* Task input
--------------------
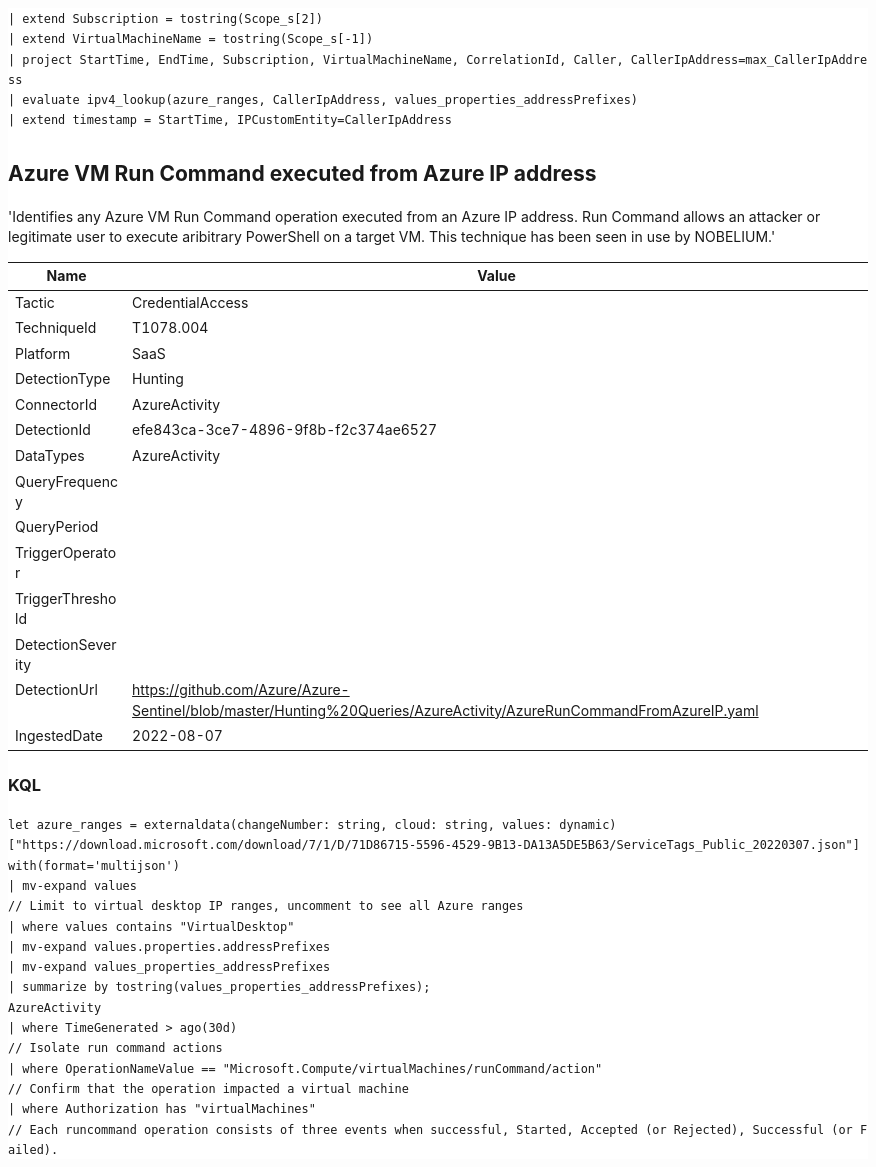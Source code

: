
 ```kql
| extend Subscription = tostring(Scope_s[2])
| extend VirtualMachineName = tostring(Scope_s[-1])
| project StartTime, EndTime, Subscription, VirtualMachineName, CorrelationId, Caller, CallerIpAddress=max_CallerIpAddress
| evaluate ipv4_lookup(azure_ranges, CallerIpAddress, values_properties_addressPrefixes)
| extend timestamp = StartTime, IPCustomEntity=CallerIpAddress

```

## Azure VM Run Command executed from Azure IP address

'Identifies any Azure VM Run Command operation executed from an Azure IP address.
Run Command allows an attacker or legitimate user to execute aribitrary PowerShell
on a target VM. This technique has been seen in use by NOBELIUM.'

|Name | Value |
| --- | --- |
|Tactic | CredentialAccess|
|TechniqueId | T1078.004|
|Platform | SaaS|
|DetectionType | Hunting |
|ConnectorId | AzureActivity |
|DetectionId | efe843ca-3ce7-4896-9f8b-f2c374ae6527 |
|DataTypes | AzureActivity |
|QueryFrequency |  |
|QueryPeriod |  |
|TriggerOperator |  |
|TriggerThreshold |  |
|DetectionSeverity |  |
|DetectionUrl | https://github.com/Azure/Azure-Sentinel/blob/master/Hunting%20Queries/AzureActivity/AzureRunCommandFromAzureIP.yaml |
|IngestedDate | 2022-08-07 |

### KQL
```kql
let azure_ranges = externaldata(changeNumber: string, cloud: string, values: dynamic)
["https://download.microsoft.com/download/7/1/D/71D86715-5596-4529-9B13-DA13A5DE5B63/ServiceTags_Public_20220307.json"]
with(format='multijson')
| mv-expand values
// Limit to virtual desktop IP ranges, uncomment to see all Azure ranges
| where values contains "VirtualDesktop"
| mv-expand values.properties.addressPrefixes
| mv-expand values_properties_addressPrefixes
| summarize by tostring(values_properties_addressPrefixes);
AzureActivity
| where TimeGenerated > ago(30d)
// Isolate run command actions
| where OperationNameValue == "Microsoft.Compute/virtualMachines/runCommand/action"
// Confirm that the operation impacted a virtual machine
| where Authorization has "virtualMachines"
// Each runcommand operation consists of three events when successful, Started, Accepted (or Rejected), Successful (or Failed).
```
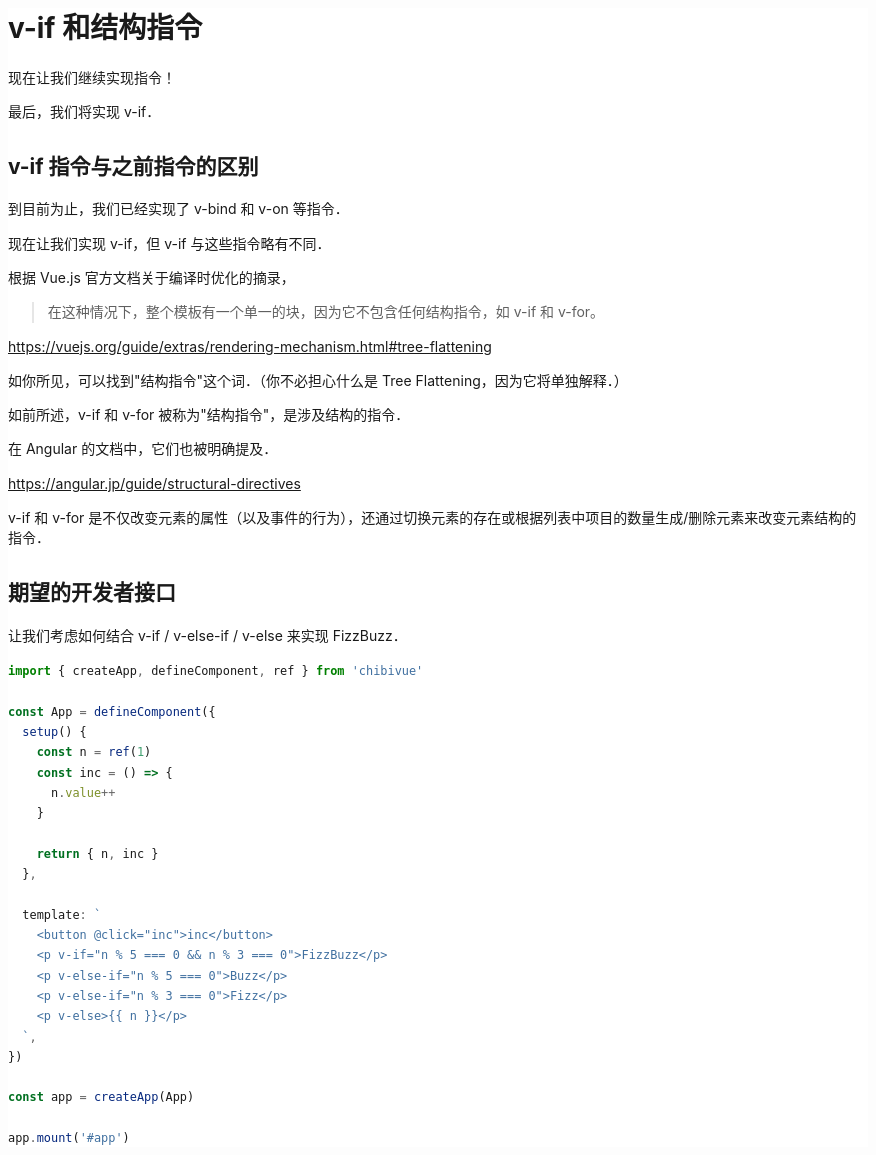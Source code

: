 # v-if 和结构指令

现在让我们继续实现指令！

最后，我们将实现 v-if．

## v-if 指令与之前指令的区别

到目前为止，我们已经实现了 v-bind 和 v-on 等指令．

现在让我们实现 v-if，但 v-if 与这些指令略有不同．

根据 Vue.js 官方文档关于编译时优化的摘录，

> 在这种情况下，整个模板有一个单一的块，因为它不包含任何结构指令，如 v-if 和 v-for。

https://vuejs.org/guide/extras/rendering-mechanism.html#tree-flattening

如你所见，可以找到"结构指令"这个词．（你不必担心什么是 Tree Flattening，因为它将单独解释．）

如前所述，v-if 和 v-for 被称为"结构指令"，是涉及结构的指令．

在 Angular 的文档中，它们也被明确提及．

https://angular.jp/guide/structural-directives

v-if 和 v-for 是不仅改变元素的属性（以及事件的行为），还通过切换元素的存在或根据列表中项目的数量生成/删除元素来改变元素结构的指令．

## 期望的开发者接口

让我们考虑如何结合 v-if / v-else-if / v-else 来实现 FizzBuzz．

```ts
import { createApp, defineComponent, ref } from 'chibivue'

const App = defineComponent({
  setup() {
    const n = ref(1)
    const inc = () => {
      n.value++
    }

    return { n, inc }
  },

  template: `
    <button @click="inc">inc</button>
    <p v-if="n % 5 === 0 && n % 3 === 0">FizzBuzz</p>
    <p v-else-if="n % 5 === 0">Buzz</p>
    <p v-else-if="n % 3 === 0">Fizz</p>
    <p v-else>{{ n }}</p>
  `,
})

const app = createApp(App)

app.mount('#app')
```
--------------------
The records above must be output exactly, except for their pictures.

Source code

:
 ```kql
| extend Subscription = tostring(Scope_s[2])
| extend VirtualMachineName = tostring(Scope_s[-1])
| project StartTime, EndTime, Subscription, VirtualMachineName, CorrelationId, Caller, CallerIpAddress=max_CallerIpAddress
| evaluate ipv4_lookup(azure_ranges, CallerIpAddress, values_properties_addressPrefixes)
| extend timestamp = StartTime, IPCustomEntity=CallerIpAddress

```

## Azure VM Run Command executed from Azure IP address

'Identifies any Azure VM Run Command operation executed from an Azure IP address.
Run Command allows an attacker or legitimate user to execute aribitrary PowerShell
on a target VM. This technique has been seen in use by NOBELIUM.'

|Name | Value |
| --- | --- |
|Tactic | CredentialAccess|
|TechniqueId | T1078.004|
|Platform | SaaS|
|DetectionType | Hunting |
|ConnectorId | AzureActivity |
|DetectionId | efe843ca-3ce7-4896-9f8b-f2c374ae6527 |
|DataTypes | AzureActivity |
|QueryFrequency |  |
|QueryPeriod |  |
|TriggerOperator |  |
|TriggerThreshold |  |
|DetectionSeverity |  |
|DetectionUrl | https://github.com/Azure/Azure-Sentinel/blob/master/Hunting%20Queries/AzureActivity/AzureRunCommandFromAzureIP.yaml |
|IngestedDate | 2022-08-07 |

### KQL
```kql
let azure_ranges = externaldata(changeNumber: string, cloud: string, values: dynamic)
["https://download.microsoft.com/download/7/1/D/71D86715-5596-4529-9B13-DA13A5DE5B63/ServiceTags_Public_20220307.json"]
with(format='multijson')
| mv-expand values
// Limit to virtual desktop IP ranges, uncomment to see all Azure ranges
| where values contains "VirtualDesktop"
| mv-expand values.properties.addressPrefixes
| mv-expand values_properties_addressPrefixes
| summarize by tostring(values_properties_addressPrefixes);
AzureActivity
| where TimeGenerated > ago(30d)
// Isolate run command actions
| where OperationNameValue == "Microsoft.Compute/virtualMachines/runCommand/action"
// Confirm that the operation impacted a virtual machine
| where Authorization has "virtualMachines"
// Each runcommand operation consists of three events when successful, Started, Accepted (or Rejected), Successful (or Failed).
```
Source code

: # v-if 和结构指令

现在让我们继续实现指令！

最后，我们将实现 v-if．

## v-if 指令与之前指令的区别

到目前为止，我们已经实现了 v-bind 和 v-on 等指令．

现在让我们实现 v-if，但 v-if 与这些指令略有不同．

根据 Vue.js 官方文档关于编译时优化的摘录，

> 在这种情况下，整个模板有一个单一的块，因为它不包含任何结构指令，如 v-if 和 v-for。

https://vuejs.org/guide/extras/rendering-mechanism.html#tree-flattening

如你所见，可以找到"结构指令"这个词．（你不必担心什么是 Tree Flattening，因为它将单独解释．）

如前所述，v-if 和 v-for 被称为"结构指令"，是涉及结构的指令．

在 Angular 的文档中，它们也被明确提及．

https://angular.jp/guide/structural-directives

v-if 和 v-for 是不仅改变元素的属性（以及事件的行为），还通过切换元素的存在或根据列表中项目的数量生成/删除元素来改变元素结构的指令．

## 期望的开发者接口

让我们考虑如何结合 v-if / v-else-if / v-else 来实现 FizzBuzz．

```ts
import { createApp, defineComponent, ref } from 'chibivue'

const App = defineComponent({
  setup() {
    const n = ref(1)
    const inc = () => {
      n.value++
    }

    return { n, inc }
  },

  template: `
    <button @click="inc">inc</button>
    <p v-if="n % 5 === 0 && n % 3 === 0">FizzBuzz</p>
    <p v-else-if="n % 5 === 0">Buzz</p>
    <p v-else-if="n % 3 === 0">Fizz</p>
    <p v-else>{{ n }}</p>
  `,
})

const app = createApp(App)

app.mount('#app')
```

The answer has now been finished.